The magnificent garden at the Tucher townhouse contains the Hirsvogelsaal building, originally a ceremonial hall standing on the property of another important Nuremberg family. Measuring 16 x 6.6 m, the hall was built in the style of the Italian Renaissance and is most famous for the large painting on its ceiling. It is made up of 20 linen canvasses. Art historian Fritz Traugott Schulz once called the Hirsvogelsaal the "loveliest creation of the early Renaissance in Germany."
News, prices and opening hours are all available here.
To help you find your way around, the Tucher townhouse is located on what is called Nuremberg's "historical mile", a tourist route that leads past all of the city's main cultural and historical sights. Simply check the signposts for directions.
Before going any further, it's a good idea to build up your strength. The restaurant Albrecht-Dürer-Stube is just 850 m from the townhouse and offers diners Franconian specialties at good prices. It occupies an old half-timbered house that was built in 1559, making it one of the oldest taverns in the city. While you're waiting for your order to arrive, cast your eye over the many images of the famous artist that line the walls.

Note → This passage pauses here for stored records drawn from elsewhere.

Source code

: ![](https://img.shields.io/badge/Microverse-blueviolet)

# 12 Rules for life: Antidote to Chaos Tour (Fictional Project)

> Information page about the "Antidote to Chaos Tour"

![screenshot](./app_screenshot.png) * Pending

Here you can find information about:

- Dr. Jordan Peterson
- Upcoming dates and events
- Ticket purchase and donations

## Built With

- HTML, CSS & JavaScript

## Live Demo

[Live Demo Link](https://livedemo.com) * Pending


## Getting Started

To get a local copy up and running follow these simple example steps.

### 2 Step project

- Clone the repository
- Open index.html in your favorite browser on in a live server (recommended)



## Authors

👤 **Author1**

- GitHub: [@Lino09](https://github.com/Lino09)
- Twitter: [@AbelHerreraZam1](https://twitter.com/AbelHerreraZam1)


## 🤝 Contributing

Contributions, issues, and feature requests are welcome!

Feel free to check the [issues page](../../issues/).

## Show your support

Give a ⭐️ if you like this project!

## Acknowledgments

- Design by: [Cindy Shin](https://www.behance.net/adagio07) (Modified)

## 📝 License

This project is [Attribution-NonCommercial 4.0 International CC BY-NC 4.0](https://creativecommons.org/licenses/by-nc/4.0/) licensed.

The Tucher townhouse is a 17-minute walk from Nuremberg's main station. Leave the station building via an exit on the northern side and walk northwards across Bahnhofsplatz in the direction of Königsgraben. After 240 m, the street changes its name to Marientorgraben. Go left at Gewerbemuseumsplatz after 180 m. Stay on the same side of the square as you cross it, then go right and cross the Pegnitz via a small bridge. Walk past the children's playground and cross another branch of the Pegnitz at the bridge called Hoher Steg. Go straight on until you reach Innerer Laufer Platz after about 200 m. Landauergasse is on the opposite side of this square. Walk along it for 100 m. Then go right at Hirschlergasse. Your destination just a few metres away on your left.